The town is best known in China and abroad for its fragrant black vinegar, a staple of Chinese cooking.
Contents
1 Names
2 History
3 Geography
3.1 Climate
4 Administration
5 Demographics
6 Culture
7 Transport
7.1 Rail
7.2 Air
7.3 Roadways
7.4 Public transport
8 Industry
9 Education
10 Notable people
11 Twin towns – sister cities
12 See also
13 Notes
14 References
15 External links
Names
Prior to the adoption of Hanyu Pinyin, the city's name was typically romanized as Chin-keang-foo,[1] Chen-kiang-fu,[2] or Chinkiang.[2]
Former names include Jingkou and Runzhou.[citation needed]
History
A part of Zhenjiang was the possession of Ce, who was created the Marquess of Yi in the early Western Zhou. Then the region was renamed Zhufang and Guyang, supposedly.[clarification needed][citation needed] After it was captured by the First Emperor of the Qin in 221 BC, it became a county seat and was given the name Dantu.
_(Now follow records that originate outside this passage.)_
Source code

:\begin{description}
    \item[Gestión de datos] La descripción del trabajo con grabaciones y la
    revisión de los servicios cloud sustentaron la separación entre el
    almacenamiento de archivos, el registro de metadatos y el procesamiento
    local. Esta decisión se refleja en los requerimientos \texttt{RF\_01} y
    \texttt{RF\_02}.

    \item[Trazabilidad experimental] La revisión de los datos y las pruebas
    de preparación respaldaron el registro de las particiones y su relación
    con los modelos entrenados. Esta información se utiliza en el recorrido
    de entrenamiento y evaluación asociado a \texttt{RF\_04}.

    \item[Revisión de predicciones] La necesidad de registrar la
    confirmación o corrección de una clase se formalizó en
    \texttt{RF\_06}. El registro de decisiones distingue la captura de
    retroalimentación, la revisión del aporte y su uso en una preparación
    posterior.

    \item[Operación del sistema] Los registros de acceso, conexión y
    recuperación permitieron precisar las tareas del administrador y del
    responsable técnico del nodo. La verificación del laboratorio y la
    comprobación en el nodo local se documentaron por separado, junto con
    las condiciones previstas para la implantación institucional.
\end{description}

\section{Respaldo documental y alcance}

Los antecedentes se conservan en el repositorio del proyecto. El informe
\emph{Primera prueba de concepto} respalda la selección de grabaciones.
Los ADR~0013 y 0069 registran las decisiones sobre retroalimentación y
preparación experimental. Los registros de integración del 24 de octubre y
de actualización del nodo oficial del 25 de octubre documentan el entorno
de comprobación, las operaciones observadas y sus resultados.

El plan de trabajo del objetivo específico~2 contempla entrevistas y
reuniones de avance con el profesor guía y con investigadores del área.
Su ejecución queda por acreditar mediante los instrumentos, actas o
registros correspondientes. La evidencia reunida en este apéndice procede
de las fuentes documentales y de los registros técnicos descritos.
A Chinese legend holds that the site's fengshui was so advantageous that the First Emperor ordered 3000 prisoners to dig a tunnel through one of Zhenjiang's hills to dissipate its qi. It became a prefectural seat during the middle of the 3rd century BC.[4]
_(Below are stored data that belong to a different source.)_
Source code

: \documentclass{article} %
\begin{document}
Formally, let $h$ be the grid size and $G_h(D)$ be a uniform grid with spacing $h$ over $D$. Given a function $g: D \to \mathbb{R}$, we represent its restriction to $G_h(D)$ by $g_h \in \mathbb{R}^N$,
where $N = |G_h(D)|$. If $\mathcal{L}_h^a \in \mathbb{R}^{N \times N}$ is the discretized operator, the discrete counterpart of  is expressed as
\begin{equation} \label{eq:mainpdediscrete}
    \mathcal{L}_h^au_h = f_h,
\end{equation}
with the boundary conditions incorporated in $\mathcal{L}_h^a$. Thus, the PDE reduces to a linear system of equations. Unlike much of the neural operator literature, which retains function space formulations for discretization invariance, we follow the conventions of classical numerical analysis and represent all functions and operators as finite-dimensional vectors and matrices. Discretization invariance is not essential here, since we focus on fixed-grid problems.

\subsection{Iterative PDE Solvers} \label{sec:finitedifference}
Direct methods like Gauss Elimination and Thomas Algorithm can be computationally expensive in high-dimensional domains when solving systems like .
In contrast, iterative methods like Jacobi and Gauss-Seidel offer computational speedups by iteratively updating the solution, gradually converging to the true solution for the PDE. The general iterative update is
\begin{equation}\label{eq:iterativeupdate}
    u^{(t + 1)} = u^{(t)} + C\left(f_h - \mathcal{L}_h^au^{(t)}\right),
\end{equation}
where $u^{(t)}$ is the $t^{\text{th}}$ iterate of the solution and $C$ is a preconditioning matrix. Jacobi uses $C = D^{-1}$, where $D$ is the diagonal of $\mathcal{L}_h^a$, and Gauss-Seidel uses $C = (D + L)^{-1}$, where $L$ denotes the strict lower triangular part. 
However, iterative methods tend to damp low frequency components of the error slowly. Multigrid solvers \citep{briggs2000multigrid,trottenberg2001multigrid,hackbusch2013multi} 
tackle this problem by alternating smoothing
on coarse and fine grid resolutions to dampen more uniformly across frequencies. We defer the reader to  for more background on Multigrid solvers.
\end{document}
The Sui took the city in AD 581 and made it an important garrison on the lower Yangtze, the source of its present name. In 595, it was made a commandery seat. Its importance grew with the construction of the Grand Canal, after which it served as the chief collection and transit center for the grain tax paid by the farmers of the Yangtze delta. The city flourished from the 10th to 13th centuries, when it produced fine silks, satins, and silverware for the Song emperors. The 11th-century scientist and statesman Shen Kuo composed his 1088 Dream Pool Essays during his retirement in a garden estate on the outskirts of the city. It was taken by the Mongolians during their 1275 campaign against the Song capital at Hangzhou.[5] Under the Yuan, some Nestorian Christians were reported living in the city. The city fell to Xu Da on 17 March 1356.[6] The Southern Ming placed the town under Zheng Zhifeng, brother of Zheng Zhilong and favorite uncle of Koxinga, although he was fooled into wasting most of his ammunition against a feint and abandoned the city to the Qing on 1 June 1645.[7]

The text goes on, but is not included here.